Gender reconstruction involved vaginoplasty and labiaplasty—two procedures that used refashioned skin from Cheves's male genitals. Haskell writes in her book that until Cheves got the surgery, his wife Eleanor had been holding out hope that he would change his mind. Haskell quotes in her book: “Until then, believe it or not, I still felt he might change his mind, go back to being John.” However, Hampton was thrilled with the results. According to Haskell, if the surgery is “done right,” neither a sexual partner nor a gynecologist would know that the patient had been born a member of the opposite sex. Hampton went to the gynecologist and "passed the test."

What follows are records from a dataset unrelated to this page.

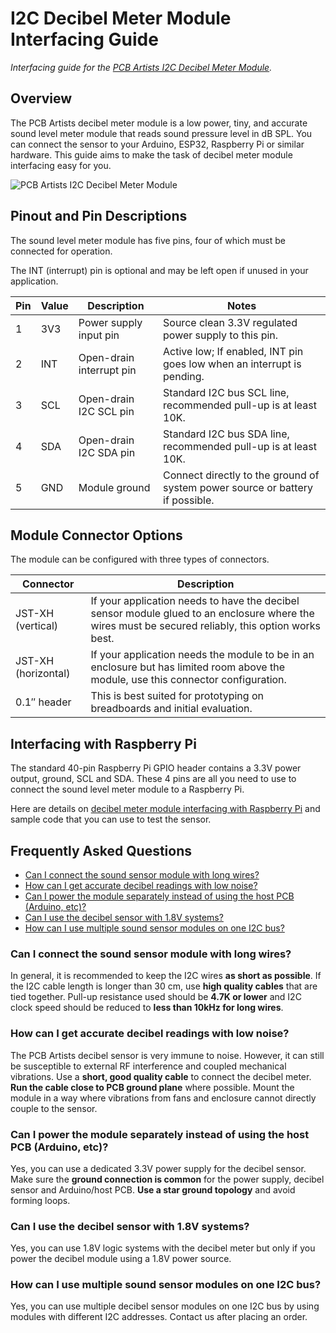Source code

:# I2C Decibel Meter Module Interfacing Guide

*Interfacing guide for the
[PCB Artists I2C Decibel Meter Module](https://pcbartists.com/product/i2c-decibel-sound-level-meter-module/).*

## Overview

The PCB Artists decibel meter module is a low power, tiny, and accurate sound
level meter module that reads sound pressure level in dB SPL. You can connect
the sensor to your Arduino, ESP32, Raspberry Pi or similar hardware. This guide
aims to make the task of decibel meter module interfacing easy for you.

![PCB Artists I2C Decibel Meter Module](img/i2c-decibel-sound-level-meter-module-for-arduino-esp32-raspberry-pi-585x390.jpg)

## Pinout and Pin Descriptions

The sound level meter module has five pins, four of which must be connected for
operation.

The INT (interrupt) pin is optional and may be left open if unused in your
application.

| Pin | Value | Description | Notes |
| - | - | - | - |
| 1 | 3V3 | Power supply input pin | Source clean 3.3V regulated power supply to this pin. |
| 2 | INT | Open-drain interrupt pin | Active low; If enabled, INT pin goes low when an interrupt is pending. |
| 3 | SCL | Open-drain I2C SCL pin | Standard I2C bus SCL line, recommended pull-up is at least 10K. |
| 4 | SDA | Open-drain I2C SDA pin | Standard I2C bus SDA line, recommended pull-up is at least 10K. |
| 5 | GND | Module ground | Connect directly to the ground of system power source or battery if possible. |

## Module Connector Options

The module can be configured with three types of connectors.

| Connector | Description |
| - | - |
| JST-XH (vertical) | If your application needs to have the decibel sensor module glued to an enclosure where the wires must be secured reliably, this option works best. |
| JST-XH (horizontal) | If your application needs the module to be in an enclosure but has limited room above the module, use this connector configuration. |
| 0.1″ header | This is best suited for prototyping on breadboards and initial evaluation. |

## Interfacing with Raspberry Pi

The standard 40-pin Raspberry Pi GPIO header contains a 3.3V power output,
ground, SCL and SDA. These 4 pins are all you need to use to connect the sound
level meter module to a Raspberry Pi.

Here are details on
[decibel meter module interfacing with Raspberry Pi](accurate-raspberry-pi-decibel-meter.md)
and sample code that you can use to test the sensor.

## Frequently Asked Questions

- [Can I connect the sound sensor module with long wires?](#can-i-connect-the-sound-sensor-module-with-long-wires)
- [How can I get accurate decibel readings with low noise?](#how-can-i-get-accurate-decibel-readings-with-low-noise)
- [Can I power the module separately instead of using the host PCB (Arduino, etc)?](#can-i-power-the-module-separately-instead-of-using-the-host-pcb-arduino-etc)
- [Can I use the decibel sensor with 1.8V systems?](#can-i-use-the-decibel-sensor-with-18v-systems)
- [How can I use multiple sound sensor modules on one I2C bus?](#how-can-i-use-multiple-sound-sensor-modules-on-one-i2c-bus)

### Can I connect the sound sensor module with long wires?

In general, it is recommended to keep the I2C wires **as short as possible**. If
the I2C cable length is longer than 30 cm, use **high quality cables** that are
tied together. Pull-up resistance used should be **4.7K or lower** and I2C clock
speed should be reduced to **less than 10kHz for long wires**.

### How can I get accurate decibel readings with low noise?

The PCB Artists decibel sensor is very immune to noise. However, it can still be
susceptible to external RF interference and coupled mechanical vibrations. Use a
**short, good quality cable** to connect the decibel meter. **Run the cable
close to PCB ground plane** where possible. Mount the module in a way where
vibrations from fans and enclosure cannot directly couple to the sensor.

### Can I power the module separately instead of using the host PCB (Arduino, etc)?

Yes, you can use a dedicated 3.3V power supply for the decibel sensor. Make sure
the **ground connection is common** for the power supply, decibel sensor and
Arduino/host PCB. **Use a star ground topology** and avoid forming loops.

### Can I use the decibel sensor with 1.8V systems?

Yes, you can use 1.8V logic systems with the decibel meter but only if you power
the decibel module using a 1.8V power source.

### How can I use multiple sound sensor modules on one I2C bus?

Yes, you can use multiple decibel sensor modules on one I2C bus by using modules
with different I2C addresses. Contact us after placing an order.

“None of the surgeries are covered by insurance since the Diagnostic and Statistical Manual of Mental Disorders [DSM] removed gender identity disorder from its data base last year,” said Haskell.

Hampton and Eleanor are now divorced and Hampton lives in a mountainous region (Haskell declined to give further details). Her relationship options are slim in such a remote area but she recently dated two men: a retired doctor and a businessman who loves the outdoors. “She always tells her dates upfront that she used to be a man,” said Haskell. "It hasn't really been a problem so far."

And Hampton and Haskell's relationship couldn't be better. "We're so much closer since my brother became Ellen," said Haskell. "I know her so much better than I ever did and the best part is, she is so much happier."